### Exercise goal
Output exactly the lines from the first line of the records below through the line containing "per seconds |", both included, leaving out any pictures.

[Plain-text document sources]
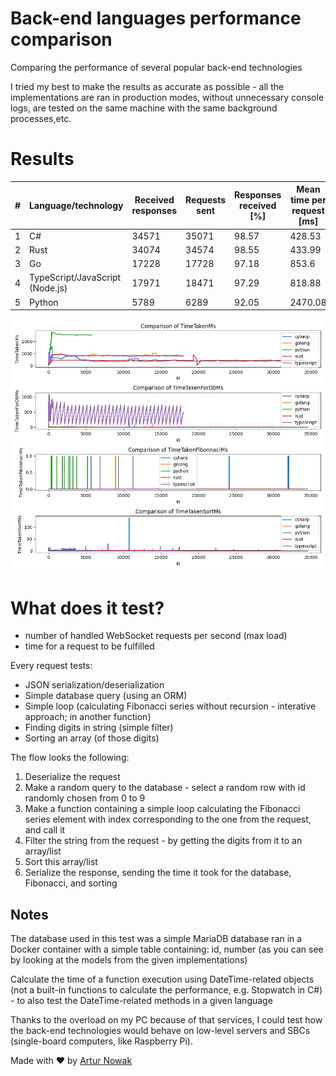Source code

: # Back-end languages performance comparison

Comparing the performance of several popular back-end technologies

I tried my best to make the results as accurate as possible - all the implementations are ran in production modes, without unnecessary console logs, are tested on the same machine with the same background processes,etc.

# Results

| #   | Language/technology             | Received responses | Requests sent | Responses received [%] | Mean time per request [ms] | Requests per seconds |
| --- | ------------------------------- | ------------------ | ------------- | ---------------------- | -------------------------- | -------------------- |
| 1   | C#                              | 34571              | 35071         | 98.57                  | 428.53                     | 1152.37              |
| 2   | Rust                            | 34074              | 34574         | 98.55                  | 433.99                     | 1135.8               |
| 3   | Go                              | 17228              | 17728         | 97.18                  | 853.6                      | 574.27               |
| 4   | TypeScript/JavaScript (Node.js) | 17971              | 18471         | 97.29                  | 818.88                     | 599.03               |
| 5   | Python                          | 5789               | 6289          | 92.05                  | 2470.08                    | 192.97               |

![Results](visualize/results.png "Results")

# What does it test?

- number of handled WebSocket requests per second (max load)
- time for a request to be fulfilled

Every request tests:

- JSON serialization/deserialization
- Simple database query (using an ORM)
- Simple loop (calculating Fibonacci series without recursion - interative approach; in another function)
- Finding digits in string (simple filter)
- Sorting an array (of those digits)

The flow looks the following:

1. Deserialize the request
1. Make a random query to the database - select a random row with id randomly chosen from 0 to 9
1. Make a function containing a simple loop calculating the Fibonacci series element with index corresponding to the one from the request, and call it
1. Filter the string from the request - by getting the digits from it to an array/list
1. Sort this array/list
1. Serialize the response, sending the time it took for the database, Fibonacci, and sorting

## Notes

The database used in this test was a simple MariaDB database ran in a Docker container with a simple table containing: id, number (as you can see by looking at the models from the given implementations)

Calculate the time of a function execution using DateTime-related objects (not a built-in functions to calculate the performance, e.g. Stopwatch in C#) - to also test the DateTime-related methods in a given language

Thanks to the overload on my PC because of that services, I could test how the back-end technologies would behave on low-level servers and SBCs (single-board computers, like Raspberry Pi).

Made with ❤️ by [Artur Nowak](https://github.com/Arciiix)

### Expected output
Source code

: # Back-end languages performance comparison

Comparing the performance of several popular back-end technologies

I tried my best to make the results as accurate as possible - all the implementations are ran in production modes, without unnecessary console logs, are tested on the same machine with the same background processes,etc.

# Results

| #   | Language/technology             | Received responses | Requests sent | Responses received [%] | Mean time per request [ms] | Requests per seconds |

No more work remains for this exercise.